El nuevo escenario y la ausencia del ciudadano

En Cuba la concurrencia entre el fracaso del modelo totalitario, el envejecimiento de sus gobernantes y el restablecimiento de las relaciones diplomáticas con Estados Unidos tendrá un fuerte impacto en la sociedad. Para que ese impacto resulte positivo se requiere la presencia de un factor ausente: el ciudadano. Si esta tesis remite a la pregunta de cómo es posible que en un país de cultura occidental con una destacada historia de luchas no exista el ciudadano, la respuesta nos conduce a un fenómeno complejo que demanda más atención de la que hasta ahora se le ha brindado.

La causa más inmediata —no la única— está en el desmontaje de la sociedad civil que tuvo lugar en Cuba en los primeros años de poder revolucionario y en su posterior institucionalización. La formación cívica —cimiento del ciudadano— se inició en Cuba en 1821 por el padre Félix Varela[1], quien al asumir la dirección de la Cátedra de Constitución en el seminario San Carlos, la definió como "institución de la libertad y de los derechos del hombre" y la concibió como un medio "para enseñar virtudes cívicas". Su obra fue continuada por José de la Luz y Caballero[2], quien arribó a la conclusión de que "antes de la revolución y la independencia, estaba la educación"y desde esa visión concibió el arte de la educación como premisa de los cambios sociales. Esa misión fue continuada por varias generaciones de educadores y pensadores cubanos hasta la primera mitad del siglo XX.

La sociedad civil cubana, que emergió resultado del Pacto del Zanjón en 1878, desempeñó un importante papel en los problemas político-sociales de la República. La Protesta de los Trece; las luchas campesinas de San Felipe de Uñas, del Realengo 18 y Ventas de Casanova; el movimiento huelguístico que derrocó la dictadura de Gerardo Machado, las luchas estudiantiles por la autonomía universitaria y la derogación de la Enmienda Platt; la Asamblea Constituyente que dio a luz la Constitución de 1940 y las luchas contra el Golpe de Estado de 1952, entre otros así lo demuestran. El desarrollo logrado por la sociedad civil fue expuesto por Fidel Castro durante el juicio por el Asalto al cuartel Moncada, donde dijo: "Había una vez una república. Tenía su Constitución, sus leyes, sus libertades; Presidente, Congreso, Tribunales; todo el mundo podía reunirse, asociarse, hablar y escribir con entera libertad. El gobierno no satisfacía al pueblo, pero el pueblo podía cambiarlo y ya sólo faltaban unos días para hacerlo. Existía una opinión pública respetada y acatada y todos los problemas de interés colectivo eran discutidos libremente. Había partidos políticos, horas doctrinales de radio, programas polémicos de televisión, actos públicos y en el pueblo palpitaba el entusiasmo."
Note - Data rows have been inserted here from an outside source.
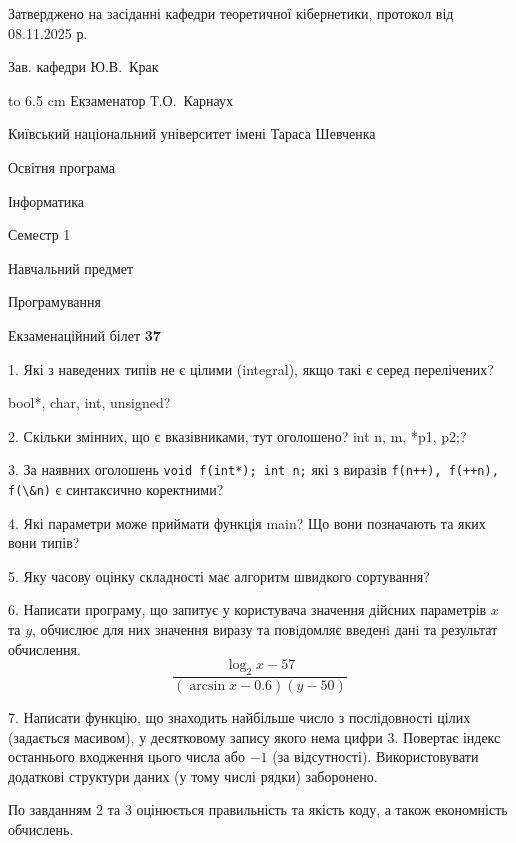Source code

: \documentclass[12pt, ukrainian]{article}
\def\code#1{\Verb!#1!}
\begin{document}
{\smallskip\smallskip \begin {scriptsize} Затверджено на засіданні кафедри теоретичної кібернетики, протокол   від   08.11.2025 р.\par\smallskip\smallskip\smallskip\smallskip
{\parbox {6.5 cm} {Зав. кафедри \dotfill Ю.В.~Крак}}\hspace {0.7cm} {\hbox to 6.5 cm { Екзаменатор \dotfill Т.О.~Карнаух}} \end{scriptsize}}
\newpage
{{\begin {scriptsize}\par
{ \center  Київський національний університет імені Тараса Шевченка \par}
{\parbox {5 cm}{Освітня програма \hfill}{\parbox {7 cm}{Інформатика\hfill}}\parbox {6 cm}{\hfill Семестр 1}}\par
{\parbox {5 cm} {Навчальний предмет \hfill}\parbox {7 cm}{Програмування \hfill}\parbox {6cm}{\hfill}\par}\vspace{-15pt} \end{scriptsize}}{\center Екзаменаційний білет \No \textbf { 37 }\par}}
{%
1. Які з наведених типів не є цілими (integral), якщо такі є серед перелічених?

bool*, char, int, unsigned?
\par
\vspace{2mm}
2. Скільки змінних, що є вказівниками, тут оголошено?
int n, m, *p1, p2;?
\par
\vspace{2mm}
3. За наявних оголошень \code{void f(int*); int n;} які з виразів \code{f(n++), f(++n), f(\&n)} є синтаксично коректними?
\par
\vspace{2mm}
4. Які параметри може приймати функція main? Що вони позначають та яких вони типів?
\par
\vspace{2mm}
5. Яку часову оцінку складності має алгоритм швидкого сортування?
\par
\vspace{2mm}
6. Написати програму, що запитує у користувача значення дійсних параметрів $x$ та $y$, обчислює для них значення виразу та повiдомляє введенi данi та результат обчислення.
$$\frac{\log_{2} x - 57}{(\arcsin x - 0.6) (y - 50)}$$ 

\par
7. Написати функцію, що знаходить найбільше число з послідовності цілих (задається масивом), у десятковому запису якого нема цифри 3. Повертає індекс останнього входження цього числа або $-1$ (за відсутності). Використовувати додаткові структури даних (у тому числі рядки) заборонено.

По завданням 2 та 3 оцінюється правильність та якість коду, а також економність обчислень.

}
\end{document}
A pesar de esos esfuerzos educativos y de los avances de la sociedad civil no se alcanzó el grado de madurez suficiente para impedir su desmantelamiento. En 1959 la Constitución de 1940 fue suplantada por la Ley Fundamental del Estado Cubano; el poder se concentró en las manos del líder de la revolución y la propiedad pasó a manos del Estado, cuyo punto de remate fue la "Ofensiva Revolucionaria" de 1968, que liquidó los más de 50.000 pequeños establecimientos sobrevivientes. El resultado se refrendó en la Constitución de 1976, con la cual se institucionalizó el control absoluto del Estado sobre la política, la economía, la cultura, los medios de comunicación y sobre las personas.

Si a ello se une el efecto negativo de la pérdida de los valores éticos, la frustración, la desesperanza, el desinterés y el éxodo sostenido, la realidad cubana se nos presenta en su desnudez y nos indica tanto la magnitud del daño sufrido como de la empresa pendiente.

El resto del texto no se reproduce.